Does it mean ISC is relying on Linux heavily? Random people on internet says FreeBSD has better IP stack and somehow I was sure ISC/BIND platform of choice is FreeBSD.
This means that ISC is relying heavily on libuv and we want to see it improved for everyone, not just ISC and BIND 9. Nothing more and nothing less, and I would appreciate if we can avoid the partisanship discussion.
This test doesn't include epoll in any significant fashion at all, and also doesn't apply to network operations. The libuv thing is specifically about disk files, which linux doesn't really support with epoll (epoll just always considers them ready, regardless of if the requested page is in cache or not, meaning it is not helpful for the async case. by contrast, a socket without data immediately available in the kernel's buffer will not show readiness).
Since you can't tell if a disk io function would have to actually hit the disk or use the cache on older linuxes, libuv just always dispatches said operations to a worker thread pool which then calls the normal function.
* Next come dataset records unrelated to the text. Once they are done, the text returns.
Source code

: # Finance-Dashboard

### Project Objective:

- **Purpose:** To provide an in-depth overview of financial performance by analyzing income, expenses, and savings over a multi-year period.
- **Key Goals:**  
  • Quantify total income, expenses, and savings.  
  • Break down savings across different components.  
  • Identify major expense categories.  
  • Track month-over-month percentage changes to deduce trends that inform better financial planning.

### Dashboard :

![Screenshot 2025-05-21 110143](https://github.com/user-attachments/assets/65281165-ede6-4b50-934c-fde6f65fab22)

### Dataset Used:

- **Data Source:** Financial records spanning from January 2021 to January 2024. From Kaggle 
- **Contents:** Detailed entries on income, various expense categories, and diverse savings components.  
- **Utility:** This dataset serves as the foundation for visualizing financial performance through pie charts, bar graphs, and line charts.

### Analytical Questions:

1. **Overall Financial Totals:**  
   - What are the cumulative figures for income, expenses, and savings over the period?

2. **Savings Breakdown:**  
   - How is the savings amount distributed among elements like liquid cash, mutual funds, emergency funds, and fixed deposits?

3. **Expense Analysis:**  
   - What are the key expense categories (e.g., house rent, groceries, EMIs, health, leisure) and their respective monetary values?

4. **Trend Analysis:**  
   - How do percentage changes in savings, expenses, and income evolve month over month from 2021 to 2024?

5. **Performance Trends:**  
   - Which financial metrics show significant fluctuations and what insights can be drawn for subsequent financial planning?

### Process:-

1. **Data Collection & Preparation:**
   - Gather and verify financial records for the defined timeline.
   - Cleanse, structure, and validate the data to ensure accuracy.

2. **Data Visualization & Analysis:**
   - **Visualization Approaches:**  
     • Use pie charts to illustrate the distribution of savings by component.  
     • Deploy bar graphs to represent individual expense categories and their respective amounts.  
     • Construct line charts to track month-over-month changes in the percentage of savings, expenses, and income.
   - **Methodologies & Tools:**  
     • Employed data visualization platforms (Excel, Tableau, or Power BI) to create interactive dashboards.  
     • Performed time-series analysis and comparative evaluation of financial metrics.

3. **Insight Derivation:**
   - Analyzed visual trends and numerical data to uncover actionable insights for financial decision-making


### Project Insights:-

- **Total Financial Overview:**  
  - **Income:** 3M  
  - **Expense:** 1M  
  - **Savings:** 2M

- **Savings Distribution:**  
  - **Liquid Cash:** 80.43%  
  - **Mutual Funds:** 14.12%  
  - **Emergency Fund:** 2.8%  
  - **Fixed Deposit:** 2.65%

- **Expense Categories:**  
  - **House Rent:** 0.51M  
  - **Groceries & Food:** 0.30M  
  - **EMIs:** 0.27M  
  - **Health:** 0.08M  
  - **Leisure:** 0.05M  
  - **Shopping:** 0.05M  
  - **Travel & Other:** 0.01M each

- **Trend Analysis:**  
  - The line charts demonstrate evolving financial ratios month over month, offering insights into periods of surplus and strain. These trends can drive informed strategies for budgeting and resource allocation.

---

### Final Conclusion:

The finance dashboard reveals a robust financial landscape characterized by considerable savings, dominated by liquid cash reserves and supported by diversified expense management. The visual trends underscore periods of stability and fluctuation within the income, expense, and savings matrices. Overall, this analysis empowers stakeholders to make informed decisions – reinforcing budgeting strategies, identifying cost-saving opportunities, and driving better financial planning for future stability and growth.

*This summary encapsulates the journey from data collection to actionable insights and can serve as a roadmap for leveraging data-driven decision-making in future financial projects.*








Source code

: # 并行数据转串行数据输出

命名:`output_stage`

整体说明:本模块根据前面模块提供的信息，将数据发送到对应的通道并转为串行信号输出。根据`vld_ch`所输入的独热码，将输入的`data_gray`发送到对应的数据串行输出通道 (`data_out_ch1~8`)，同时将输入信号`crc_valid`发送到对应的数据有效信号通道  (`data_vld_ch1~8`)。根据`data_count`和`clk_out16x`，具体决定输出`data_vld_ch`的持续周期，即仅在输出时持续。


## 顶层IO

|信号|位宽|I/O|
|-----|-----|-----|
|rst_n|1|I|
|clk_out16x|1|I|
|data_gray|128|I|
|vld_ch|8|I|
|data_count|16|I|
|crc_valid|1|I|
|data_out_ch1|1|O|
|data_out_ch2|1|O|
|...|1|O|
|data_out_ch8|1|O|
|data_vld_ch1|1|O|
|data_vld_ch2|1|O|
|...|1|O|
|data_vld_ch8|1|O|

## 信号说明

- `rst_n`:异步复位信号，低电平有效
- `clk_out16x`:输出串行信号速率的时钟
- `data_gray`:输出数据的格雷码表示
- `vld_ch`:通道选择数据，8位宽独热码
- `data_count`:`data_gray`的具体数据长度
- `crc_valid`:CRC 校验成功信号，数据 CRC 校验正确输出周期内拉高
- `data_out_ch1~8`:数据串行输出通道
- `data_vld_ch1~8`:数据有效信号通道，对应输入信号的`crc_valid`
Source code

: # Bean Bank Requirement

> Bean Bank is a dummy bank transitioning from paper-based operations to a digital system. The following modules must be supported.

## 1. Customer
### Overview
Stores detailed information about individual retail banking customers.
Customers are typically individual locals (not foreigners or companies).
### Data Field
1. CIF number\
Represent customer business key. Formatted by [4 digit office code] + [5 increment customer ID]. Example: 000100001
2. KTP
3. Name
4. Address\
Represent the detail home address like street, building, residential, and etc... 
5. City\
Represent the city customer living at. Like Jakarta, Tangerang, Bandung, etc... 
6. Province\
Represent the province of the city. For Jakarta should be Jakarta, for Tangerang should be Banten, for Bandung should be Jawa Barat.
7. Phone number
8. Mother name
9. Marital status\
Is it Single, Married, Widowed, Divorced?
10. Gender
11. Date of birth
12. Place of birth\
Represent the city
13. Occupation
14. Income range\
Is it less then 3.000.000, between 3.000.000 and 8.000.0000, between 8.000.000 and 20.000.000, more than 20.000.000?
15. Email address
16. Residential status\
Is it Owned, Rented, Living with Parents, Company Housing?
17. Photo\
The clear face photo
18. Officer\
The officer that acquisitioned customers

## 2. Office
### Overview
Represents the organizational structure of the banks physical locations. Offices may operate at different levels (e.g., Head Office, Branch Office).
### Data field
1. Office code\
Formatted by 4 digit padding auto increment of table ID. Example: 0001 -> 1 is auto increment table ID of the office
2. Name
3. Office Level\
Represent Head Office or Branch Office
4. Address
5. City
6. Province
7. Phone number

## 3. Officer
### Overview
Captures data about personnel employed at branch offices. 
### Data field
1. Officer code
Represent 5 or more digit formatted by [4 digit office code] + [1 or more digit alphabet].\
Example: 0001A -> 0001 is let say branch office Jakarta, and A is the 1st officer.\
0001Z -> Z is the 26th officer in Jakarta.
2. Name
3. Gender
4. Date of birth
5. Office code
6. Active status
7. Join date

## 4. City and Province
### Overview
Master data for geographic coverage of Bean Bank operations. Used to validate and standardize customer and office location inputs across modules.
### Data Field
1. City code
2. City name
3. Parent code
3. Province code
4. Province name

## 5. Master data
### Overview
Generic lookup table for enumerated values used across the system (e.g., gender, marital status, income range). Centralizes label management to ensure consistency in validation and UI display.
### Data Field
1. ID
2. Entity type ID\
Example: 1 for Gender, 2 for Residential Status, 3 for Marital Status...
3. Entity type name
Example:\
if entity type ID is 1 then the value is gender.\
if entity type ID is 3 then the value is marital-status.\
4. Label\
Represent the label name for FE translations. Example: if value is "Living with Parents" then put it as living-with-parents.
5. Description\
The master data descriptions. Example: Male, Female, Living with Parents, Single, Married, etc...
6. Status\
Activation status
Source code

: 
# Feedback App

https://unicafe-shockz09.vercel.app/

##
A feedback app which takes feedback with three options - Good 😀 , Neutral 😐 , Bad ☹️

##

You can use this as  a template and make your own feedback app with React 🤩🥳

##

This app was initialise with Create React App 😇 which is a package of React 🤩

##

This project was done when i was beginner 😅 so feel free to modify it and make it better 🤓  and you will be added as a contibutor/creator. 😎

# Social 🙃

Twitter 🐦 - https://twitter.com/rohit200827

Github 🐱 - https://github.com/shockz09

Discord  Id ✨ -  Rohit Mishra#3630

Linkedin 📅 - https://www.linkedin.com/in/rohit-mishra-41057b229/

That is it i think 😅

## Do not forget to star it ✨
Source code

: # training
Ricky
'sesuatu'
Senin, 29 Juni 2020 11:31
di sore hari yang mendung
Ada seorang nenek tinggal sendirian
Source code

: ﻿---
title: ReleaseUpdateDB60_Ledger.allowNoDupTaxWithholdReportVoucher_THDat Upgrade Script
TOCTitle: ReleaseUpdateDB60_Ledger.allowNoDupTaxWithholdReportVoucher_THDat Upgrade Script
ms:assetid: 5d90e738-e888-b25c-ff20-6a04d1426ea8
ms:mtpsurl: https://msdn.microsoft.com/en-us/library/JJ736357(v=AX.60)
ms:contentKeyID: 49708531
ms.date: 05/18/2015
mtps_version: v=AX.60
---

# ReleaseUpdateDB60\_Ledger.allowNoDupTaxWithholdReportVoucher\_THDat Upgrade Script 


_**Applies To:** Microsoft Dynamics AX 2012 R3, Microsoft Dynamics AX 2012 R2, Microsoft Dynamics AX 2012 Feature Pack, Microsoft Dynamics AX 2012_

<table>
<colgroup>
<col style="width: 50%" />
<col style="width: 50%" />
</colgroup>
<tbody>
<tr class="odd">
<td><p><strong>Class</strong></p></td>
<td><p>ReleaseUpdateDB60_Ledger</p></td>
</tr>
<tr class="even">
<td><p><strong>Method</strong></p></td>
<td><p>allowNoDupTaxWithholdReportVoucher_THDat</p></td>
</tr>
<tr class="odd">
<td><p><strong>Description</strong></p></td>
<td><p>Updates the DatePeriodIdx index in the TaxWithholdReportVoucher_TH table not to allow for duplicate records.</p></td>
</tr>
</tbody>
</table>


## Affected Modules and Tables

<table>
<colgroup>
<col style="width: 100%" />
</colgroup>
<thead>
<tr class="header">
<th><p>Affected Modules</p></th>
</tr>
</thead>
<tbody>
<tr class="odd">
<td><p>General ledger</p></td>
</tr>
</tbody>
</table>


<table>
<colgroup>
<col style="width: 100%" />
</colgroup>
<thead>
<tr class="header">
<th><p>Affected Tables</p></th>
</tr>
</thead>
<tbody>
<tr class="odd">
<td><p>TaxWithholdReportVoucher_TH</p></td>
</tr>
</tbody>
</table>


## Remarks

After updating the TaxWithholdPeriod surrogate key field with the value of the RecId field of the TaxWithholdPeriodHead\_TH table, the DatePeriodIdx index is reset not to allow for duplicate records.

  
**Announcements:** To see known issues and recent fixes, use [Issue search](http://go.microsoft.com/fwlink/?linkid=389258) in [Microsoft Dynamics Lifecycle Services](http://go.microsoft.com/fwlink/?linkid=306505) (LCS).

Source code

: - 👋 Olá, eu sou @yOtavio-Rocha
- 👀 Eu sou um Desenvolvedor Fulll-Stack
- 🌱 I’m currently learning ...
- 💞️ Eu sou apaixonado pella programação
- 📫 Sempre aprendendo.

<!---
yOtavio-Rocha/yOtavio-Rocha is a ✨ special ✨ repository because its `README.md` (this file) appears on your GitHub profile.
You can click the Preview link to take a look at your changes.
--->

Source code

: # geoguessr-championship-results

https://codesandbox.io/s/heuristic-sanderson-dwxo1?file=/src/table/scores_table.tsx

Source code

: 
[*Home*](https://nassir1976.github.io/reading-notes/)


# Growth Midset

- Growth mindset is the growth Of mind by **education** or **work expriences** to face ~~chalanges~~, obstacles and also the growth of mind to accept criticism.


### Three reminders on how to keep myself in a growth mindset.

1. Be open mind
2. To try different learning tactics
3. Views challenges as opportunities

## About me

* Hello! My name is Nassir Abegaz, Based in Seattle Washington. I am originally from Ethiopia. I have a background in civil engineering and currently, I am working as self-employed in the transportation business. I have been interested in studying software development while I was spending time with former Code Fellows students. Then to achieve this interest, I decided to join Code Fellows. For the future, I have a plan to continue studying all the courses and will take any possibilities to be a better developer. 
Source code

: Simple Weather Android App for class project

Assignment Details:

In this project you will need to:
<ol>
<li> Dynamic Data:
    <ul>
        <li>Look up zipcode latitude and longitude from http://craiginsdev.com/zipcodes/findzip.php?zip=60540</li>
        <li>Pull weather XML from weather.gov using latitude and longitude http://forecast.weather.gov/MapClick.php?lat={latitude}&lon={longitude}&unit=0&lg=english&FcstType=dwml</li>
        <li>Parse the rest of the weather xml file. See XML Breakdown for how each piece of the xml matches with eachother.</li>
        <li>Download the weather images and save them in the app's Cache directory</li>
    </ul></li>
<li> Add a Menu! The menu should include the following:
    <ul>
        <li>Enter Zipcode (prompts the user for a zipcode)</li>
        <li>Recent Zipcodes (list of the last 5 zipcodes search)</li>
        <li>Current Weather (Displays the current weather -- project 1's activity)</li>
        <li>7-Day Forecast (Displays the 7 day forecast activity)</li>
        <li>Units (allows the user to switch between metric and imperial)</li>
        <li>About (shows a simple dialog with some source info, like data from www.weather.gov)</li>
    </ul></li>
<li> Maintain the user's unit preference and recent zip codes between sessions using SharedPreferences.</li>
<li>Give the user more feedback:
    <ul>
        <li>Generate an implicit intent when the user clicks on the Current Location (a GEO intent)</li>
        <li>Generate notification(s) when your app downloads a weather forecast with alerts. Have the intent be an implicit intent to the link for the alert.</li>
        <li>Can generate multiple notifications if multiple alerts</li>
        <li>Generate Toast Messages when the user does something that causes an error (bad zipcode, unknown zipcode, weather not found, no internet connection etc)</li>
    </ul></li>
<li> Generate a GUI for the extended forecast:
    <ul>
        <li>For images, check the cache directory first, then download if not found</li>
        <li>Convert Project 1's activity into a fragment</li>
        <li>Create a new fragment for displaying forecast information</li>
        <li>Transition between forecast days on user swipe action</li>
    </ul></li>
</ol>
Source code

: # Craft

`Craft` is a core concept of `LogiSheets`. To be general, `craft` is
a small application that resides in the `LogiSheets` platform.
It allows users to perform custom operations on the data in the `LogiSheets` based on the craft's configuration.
When it returns, it sends a message back to the other thread to indicate its completion.
If data is already present in the cache, this adds significant overhead vs just calling `read` directly - instead calling `read`, it will post a request to the worker thread queue (which may require synchronization, im not sure exactly how the impl does it tbh), wake the worker thread which calls `read`, which does not block significantly since the data is indeed already present, then it posts an event back to the main thread (which, sure, it is listening for this event on `epoll`, along with whatever else it is listening to, but that's an insignificant detail at this point) which calls the on-complete handler. All that work instead of just transferring the data from the cache to the result. Significant slowdown.
If the data is not already present in the cache, it does exactly those same steps, except this time `read` actually does block for some time, so the main thread can continue with other work in the mean time. (Of course, if the main thread has no other work to do, you've gained nothing from this!)
Hence why I said in my other comment that you ought not draw any general conclusion from this. This speedup has nothing to do with epoll vs io_uring (except maybe that linux file i/o is not really epoll compatible) and everything to do with libuv's block device implementation specifically. It is totally inapplicable to network loads entirely.
edit: in the first version I said "disk file" but it is technically block devices, of which disk files are just the most common example, but of course /dev/zero is a block device that is not a disk file.... and worth noting that /dev/zero is never going to actually load off a disk meaning it is "in the cache" all the time.
Yeah, I thought "file" refers to "file descriptor" with IP sockets included, but looks like that's not yet implemented...
A couple years ago I have added io_uring to my toy webserver but it was slower than epoll. I would love to see someone using io_uring for a real networking application and report more meaningful statistics than microbenchmarks.
It doesn't really make sense to have an API to tell if reading from a file would block or not because page cache data can be evicted at any time. Even if there was an API that could tell you your next read would be non-blocking, there could be a race where the page cache entry could be evicted before you could do the read.
That sort of race condition is only relevant if it affects correctness. Here it means a read might be unexpectedly slow, but you'll still get the same data.
99.9% of the time the data will not be evicted prior to the read, so it's still going to be a win overall.
Remember that a filesystem read might be a disk read in the background. You don't really want to block the main thread for 2 seconds while sshfs does its thing.
On Windows, the normal ReadFile function can return synchronously or async (if you pass the appropriate arguments to it) depending on presence in the cache. Since it is all one atomic operation, there's no race condition; you just call it and see in the return value if it succeeded immediately or queued the operation.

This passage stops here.